Robbie and Timmy first physically met in 2008 (months after they “met” online, from Friendster to Multiply, and then Facebook). But the feelings they had for each other grew in time, so that eventually, they started to travel the country and then the world in the years that followed after that first meeting, as they celebrate being with each other.

Robbie recalls first seeing Timmy’s picture in 2007 (“I think,” he smiled) when the two first met online “first via Friendster and then through Multiply, and finally through Facebook. We started ‘poking’ one another on Facebook, and that went on almost every day for two months,” Robbie said.

Finally, Robbie asked Timmy on private message if they could meet soon. “We both agreed to meet on November 3, 2008. I didn’t want to appear excited so I made him wait since I knew he was with his colleagues from a Catholic university at the old Magnolia House along Aurora Blvd. in Quezon City. We eventually met and drove to a watering hole closer to my area of San Juan.”

“He picked me up at the old Magnolia House… after we agreed to meet for drinks. I remember being so amused, so happy with Robbie at Moksha as I gulped one mojito after another. It was a happy Happy Hour!” Timmy smiled.

At the end of that first date, “I asked my driver to take him home afterwards because I didn’t want to appear too eager beaver to be with him,” Robbie recalled.

For Robbie, the feelings they had for each other grew in time, so that eventually, “we started to travel the country, and then the world in the years that followed after that first meeting at the old Magnolia House.”

Both their “love and passion for travel helps our relationship grow since we go through the highs and lows of seeing different places, tasting different food, and meeting all kinds of people as a couple,” Robbie said. The two even bungee jumped together in Whistler, BC Canada – an experience Robbie said was “an exhilarating rush that we both shared that even cemented our relationship that only a death defying jump could.”
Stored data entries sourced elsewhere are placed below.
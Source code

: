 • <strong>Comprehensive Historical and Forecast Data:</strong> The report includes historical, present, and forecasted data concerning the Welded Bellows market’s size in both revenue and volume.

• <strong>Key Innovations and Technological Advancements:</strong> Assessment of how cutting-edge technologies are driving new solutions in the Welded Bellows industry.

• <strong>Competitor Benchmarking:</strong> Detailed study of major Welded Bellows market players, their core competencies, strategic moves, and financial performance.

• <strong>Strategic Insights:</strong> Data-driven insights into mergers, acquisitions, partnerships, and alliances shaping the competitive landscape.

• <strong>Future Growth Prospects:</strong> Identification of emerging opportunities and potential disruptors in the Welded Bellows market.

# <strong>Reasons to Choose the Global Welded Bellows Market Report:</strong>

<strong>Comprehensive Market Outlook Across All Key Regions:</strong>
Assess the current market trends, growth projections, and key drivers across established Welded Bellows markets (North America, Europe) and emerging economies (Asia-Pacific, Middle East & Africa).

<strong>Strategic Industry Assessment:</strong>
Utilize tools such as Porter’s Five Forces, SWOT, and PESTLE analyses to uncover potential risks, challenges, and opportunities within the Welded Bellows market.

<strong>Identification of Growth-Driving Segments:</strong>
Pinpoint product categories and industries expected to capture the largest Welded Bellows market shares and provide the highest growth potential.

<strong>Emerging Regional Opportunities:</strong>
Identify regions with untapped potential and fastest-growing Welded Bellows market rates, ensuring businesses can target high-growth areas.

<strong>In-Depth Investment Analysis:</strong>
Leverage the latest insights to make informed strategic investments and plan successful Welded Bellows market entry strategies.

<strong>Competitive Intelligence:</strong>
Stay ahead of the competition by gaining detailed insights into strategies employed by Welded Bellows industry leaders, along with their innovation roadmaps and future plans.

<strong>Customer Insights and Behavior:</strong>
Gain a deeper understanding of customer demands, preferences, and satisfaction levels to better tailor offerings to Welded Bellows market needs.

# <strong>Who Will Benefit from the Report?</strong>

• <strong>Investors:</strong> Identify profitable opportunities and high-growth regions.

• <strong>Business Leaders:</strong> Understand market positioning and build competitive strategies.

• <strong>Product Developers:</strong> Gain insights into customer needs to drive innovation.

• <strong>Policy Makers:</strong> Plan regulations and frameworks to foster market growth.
Having been together for years now, Robbie considers as the best thing in their relationship how “we work well together professionally and as a couple. Of course we have our arguments, but I guess that’s part and parcel of having a partner or being in a relationship,” he said. “He makes me feel grounded while I help him become more of an extrovert since he isn’t as gregarious as my personality is,” he added, laughing. “I am his Yin and he is my Yang.”

And the best thing about the relationship for Timmy? “(It is) easy to pack for trips and wander because we can easily borrow each other’s clothes,” he laughed.

Being in a gay relationship poses no different challenges than other relationships, said Robbie. “Our biggest challenge is no different from straight relationships. Nothing out of the ordinary,” he said.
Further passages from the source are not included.